コンサルタントの視点から:次回改定までに、か強診をめざそう
令和6年4月には、保険診療報酬と介護報酬の同時改定がある。
コロナ後の改定として注目されているが、プラス改定は予想できない。
そのため、保険診療報酬のメリットを享受できる「かかりつけ歯科医機能強化型歯科診療所(か強診)」になることをめざしてみることをお勧めする。
いまからなら来年3月に間に合うからである。
「か強診」になることをお勧めするのには次の理由からである。
- 社会保障費の伸びに歯止めがかからずプラス改定が見込めない。2022年度予算ベースで131.1兆円。一般会計の33.7%を占め、国内総生産の23.2%となっている。財源のメドがつかないまま、年金と医療費が増大していくと予想されている。また、概算医療費総額は令和3年度で44.2兆円となり、対前年比で4.7%増加した。結果的に、これまでのトレンドに戻りつつあり歯止めがかからない状態である。
- 国は予防歯科に力を入れ始めており、「か強診」のSPTなどで優遇されている。背景に、高齢化と歯周病を始めとする成人病の医療費の増大がある。定期的な口腔ケアで口腔内を清潔に維持することで肺炎のリスクが低下し、義歯で噛める状態を維持することで低栄養に陥るのを防止できる。このため、入院患者や介護施設に入居している患者に機動的に訪問して歯科医療を提供できる「か強診」の役割が期待されている。
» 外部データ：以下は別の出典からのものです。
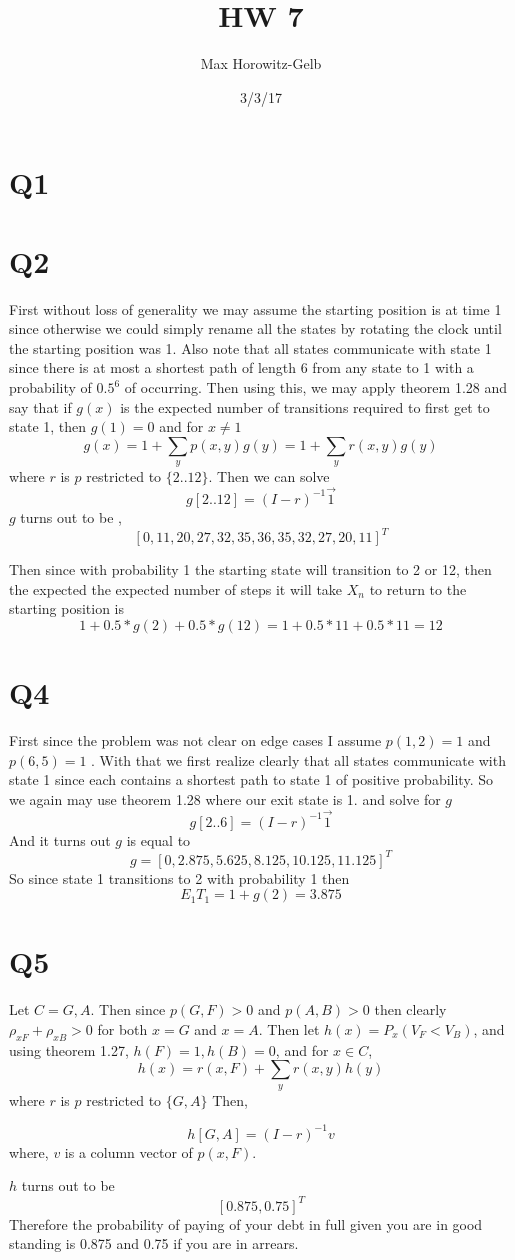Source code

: \documentclass{article}
\title{HW 7}
\author{Max Horowitz-Gelb}
\date{3/3/17}
\begin{document}
\maketitle
\section*{Q1}
\section*{Q2}
First without loss of generality we may assume the starting position is at time 1 since otherwise we could simply rename all the states by rotating the clock until the starting position was 1. Also note that all states communicate with state 1 since there is at most a shortest path of length 6 from any state to 1 with a probability of $0.5^{6}$ of occurring.
Then using this, we may apply theorem 1.28 and say that
if $g(x)$ is the expected number of transitions required to first get to state 1, then
$g(1) = 0$ and for $x \neq 1$
\[
g(x) = 1 + \sum_y p(x,y)g(y) = 1 + \sum_y r(x,y)g(y)
\]
where $r$ is $p$ restricted to $\{2 .. 12\}$.
Then we can solve
\[
g[2 .. 12] = (I - r)^{-1} \vec{1}
\]
$g$ turns out to be ,
\[
[0, 11,  20,  27,  32,  35,  36,  35,  32,  27,  20,  11]^T
\]

Then since with probability 1 the starting state will transition to 2 or 12, then the expected the expected number of steps it will take $X_n$ to return to the starting position is
\[
1 + 0.5 * g(2) + 0.5 * g(12) = 1 + 0.5 * 11 + 0.5 * 11 = 12
\]

\section*{Q4}
First since the problem was not clear on edge cases I assume $p(1,2) = 1$ and $p(6,5) = 1$ . With that we first realize clearly that all states communicate with state 1 since each contains a shortest path to state 1 of positive probability. 
So we again may use theorem 1.28 where our exit state is 1. 
and solve for $g$
\[
g[2 .. 6] = (I - r)^{-1} \vec{1}
\]
And it turns out $g$ is equal to 
\[
g = [0 , 2.875,   5.625,   8.125,  10.125,  11.125]^T
\]
So since state 1 transitions to 2 with probability 1 then
\[
E_1T_1 = 1 + g(2) = 3.875
\]

\section*{Q5}
Let $C = {G,A}$. Then since $p(G,F) > 0$ and $p(A,B) > 0$ then clearly $\rho_{xF} + \rho_{xB} > 0 $ for both $x = G$ and $x= A$.
Then let $h(x) = P_x(V_F < V_B)$, and using theorem 1.27,
$h(F) = 1, h(B) = 0$, and for $x \in C$,
\[
h(x) = r(x,F) + \sum_y r(x,y)h(y)
\]
where $r$ is $p$ restricted to $\{G,A\}$
Then,

\[
h[G,A] = (I - r)^{-1}v
\]
where, $v$ is a column vector of $p(x,F)$.

$h$ turns out to be
\[
[ 0.875,  0.75 ]^T
\]
Therefore the probability of paying of your debt in full given you are in good standing is 0.875 and 0.75 if you are in arrears. 
\end{document}
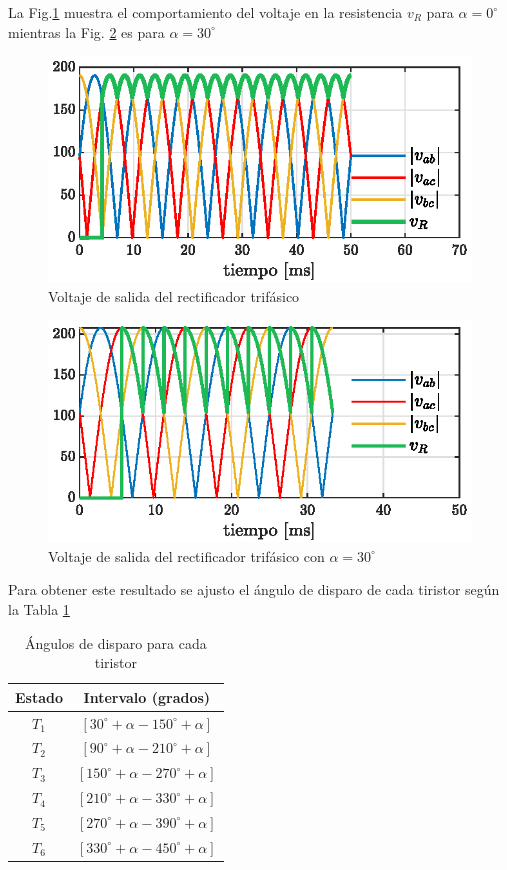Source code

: \documentclass[conference]{IEEEtran}
\begin{document}
La Fig.\ref{fig:v_oi_cero} muestra el comportamiento del voltaje en la resistencia $v_R$ para $\alpha=0^\circ$
mientras la Fig. \ref{fig:v_oi_tre} es para $\alpha=30^\circ$

\begin{figure}[ht]
	\centering
	\includegraphics[scale=1]{Fig/volt_lin_R.eps}
	\caption{Voltaje de salida del rectificador trifásico}
	\label{fig:v_oi_cero}
\end{figure}

\begin{figure}[ht]
	\centering
	\includegraphics[scale=1]{Fig/volt_lin_R30.eps}
	\caption{Voltaje de salida del rectificador trifásico con $\alpha=30^\circ$}
	\label{fig:v_oi_tre}
\end{figure}
Para obtener este resultado se ajusto el ángulo de disparo de cada tiristor según la Tabla \ref{tab:angulos_disparo}
\begin{table}[h!]
	\centering
	\small
	\begin{tabular}{@{}cc@{}}
		\toprule
		Estado & Intervalo (grados) \\ \midrule
	    $T_{1}$ & $[30^\circ+\alpha - 150^\circ+\alpha]$ \\
		$T_{2}$ & $[90^\circ+\alpha - 210^\circ+\alpha]$ \\
		$T_{3}$ & $[150^\circ+\alpha -270^\circ+\alpha]$ \\
		$T_{4}$ & $[210^\circ+\alpha -330^\circ+\alpha]$ \\
		$T_{5}$ & $[270^\circ+\alpha -390^\circ+\alpha]$ \\
		$T_{6}$ & $[330^\circ+\alpha -450^\circ+\alpha]$ \\ \bottomrule
	\end{tabular}
	\caption{Ángulos de disparo para cada tiristor}
	\label{tab:angulos_disparo}
\end{table}
\end{document}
- 高齢化が進行し外来需要が減少するなかで、国は地域のなかで小児から高齢者まで、患者さんを一貫してケアできる歯科医院を育てようとしている。特に団塊の世代が後期高齢者になる2025 年以降は、入院需要も高齢者施設への入居も増加し、要介護の高齢者も増加していくと予想され、外来需要は急激に減少していくと予想されている。歯科医院経営として在宅歯科の体制を整えることが重要になっている。
- かかりつけ歯科医機能強化型歯科診療所(か強診)は、保険診療報酬でいろいろな加算を算定することができる。これは原価がかからない売上であり利益に直結する。メリットを試算してみよう。
ユニット4台の歯科医院で、1日あたりP重防が10人、SPTの患者が10人、エナメル質初期う蝕を持つ小児が3人とする。
- SPTを毎月算定できる。一般の歯科医院ではなか2ヶ月で算定。
- 歯科疾患管理料に6ヶ月を超えて管理した場合に長期管理加算120点を算定できる。一般歯科は100点。
⇒1日にSPT10人として、2,000円×22日稼働で、44,000円の利益になる。
- 歯周病安定期治療(SPT)に、加算120点を算定できる。
⇒1日に10人として、12,000円×22日稼働で、264,000の利益になる。
- エナメル質初期う蝕管理加算(CE)260点を算定できる。一般歯科のF局は130点。
⇒1日に3人として、差は130点×3人×22日=8580点⇒85,800円
- 5.1+2+3で、毎月合計393,800円の利益。⇒1年では4,725,600円の利益を生む。
「か強診」の施設基準届け出数は令和5年4月現在で12,317件(医療介護情報局調べ)。
歯科医院数約68,000件に対して約18%である。
件数が増えないのは施設基準のハードルが高いためである。
最大のハードルが歯科訪問診療の算定回数5回である。
P重防とSPTの合計で30回など算定回数が定められている。
これらは計画的に算定する必要がある。
地域連携に関する施設基準は3項目達成で施設基準を満たせる。
「か強診」の施設基準となる研修や、「か強診」になるための対策セミナーも開催されている。
ぜひ、来年3月までに施設基準を満たしていただきたいと思う。